• ACTIVITY:
Return each line of the listing in which the word "generation" appears.

────────────────────────────────────────

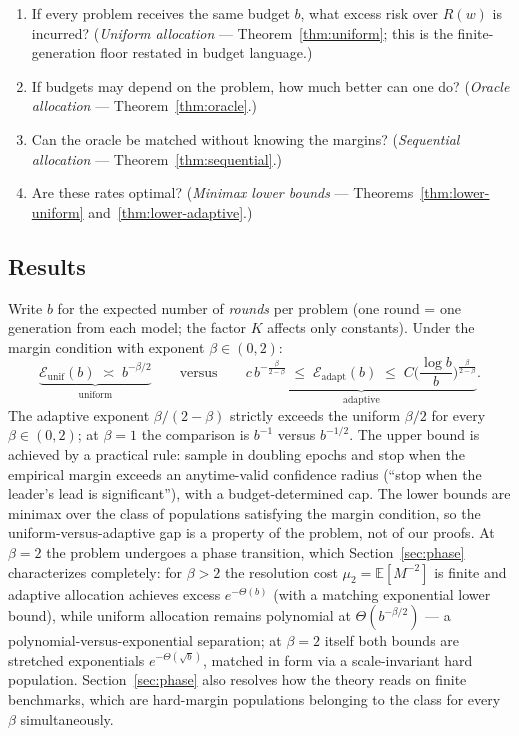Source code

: \documentclass[11pt]{article}
\newcommand{\E}{\mathbb E}
\newcommand{\wfix}{w}
\begin{document}
\begin{enumerate}
\item If every problem receives the same budget $b$, what excess risk over
$R(\wfix)$ is incurred?  (\emph{Uniform allocation} --- Theorem~\ref{thm:uniform};
this is the finite-generation floor restated in budget language.)
\item If budgets may depend on the problem, how much better can one do?
(\emph{Oracle allocation} --- Theorem~\ref{thm:oracle}.)
\item Can the oracle be matched without knowing the margins?
(\emph{Sequential allocation} --- Theorem~\ref{thm:sequential}.)
\item Are these rates optimal?  (\emph{Minimax lower bounds} ---
Theorems~\ref{thm:lower-uniform} and~\ref{thm:lower-adaptive}.)
\end{enumerate}

\subsection{Results}

Write $b$ for the expected number of \emph{rounds} per problem (one round =
one generation from each model; the factor $K$ affects only constants).
Under the margin condition with exponent $\beta\in(0,2)$:
\[
\underbrace{\mathcal E_{\mathrm{unif}}(b)\;\asymp\;b^{-\beta/2}}_{\text{uniform}}
\qquad\text{versus}\qquad
\underbrace{c\,b^{-\frac{\beta}{2-\beta}}
\;\le\;\mathcal E_{\mathrm{adapt}}(b)\;\le\;
C\Big(\frac{\log b}{b}\Big)^{\frac{\beta}{2-\beta}}}_{\text{adaptive}} .
\]
The adaptive exponent $\beta/(2-\beta)$ strictly exceeds the uniform
$\beta/2$ for every $\beta\in(0,2)$; at $\beta=1$ the comparison is $b^{-1}$
versus $b^{-1/2}$.  The upper bound is achieved by a practical rule: sample
in doubling epochs and stop when the empirical margin exceeds an
anytime-valid confidence radius (``stop when the leader's lead is
significant''), with a budget-determined cap.  The lower bounds are minimax
over the class of populations satisfying the margin condition, so the
uniform-versus-adaptive gap is a property of the problem, not of our proofs.
At $\beta=2$ the problem undergoes a phase transition, which
Section~\ref{sec:phase} characterizes completely: for $\beta>2$ the
resolution cost $\mu_2=\E[M^{-2}]$ is finite and adaptive allocation
achieves excess $e^{-\Theta(b)}$ (with a matching exponential lower bound),
while uniform allocation remains polynomial at $\Theta(b^{-\beta/2})$ ---
a polynomial-versus-exponential separation; at $\beta=2$ itself both bounds
are stretched exponentials $e^{-\Theta(\sqrt b)}$, matched in form via a
scale-invariant hard population.  Section~\ref{sec:phase} also resolves how
the theory reads on finite benchmarks, which are hard-margin populations
belonging to the class for every $\beta$ simultaneously.
\end{document}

────────────────────────────────────────

• RESPONSE FOR THIS EXERCISE:
this is the finite-generation floor restated in budget language.)
one generation from each model; the factor $K$ affects only constants).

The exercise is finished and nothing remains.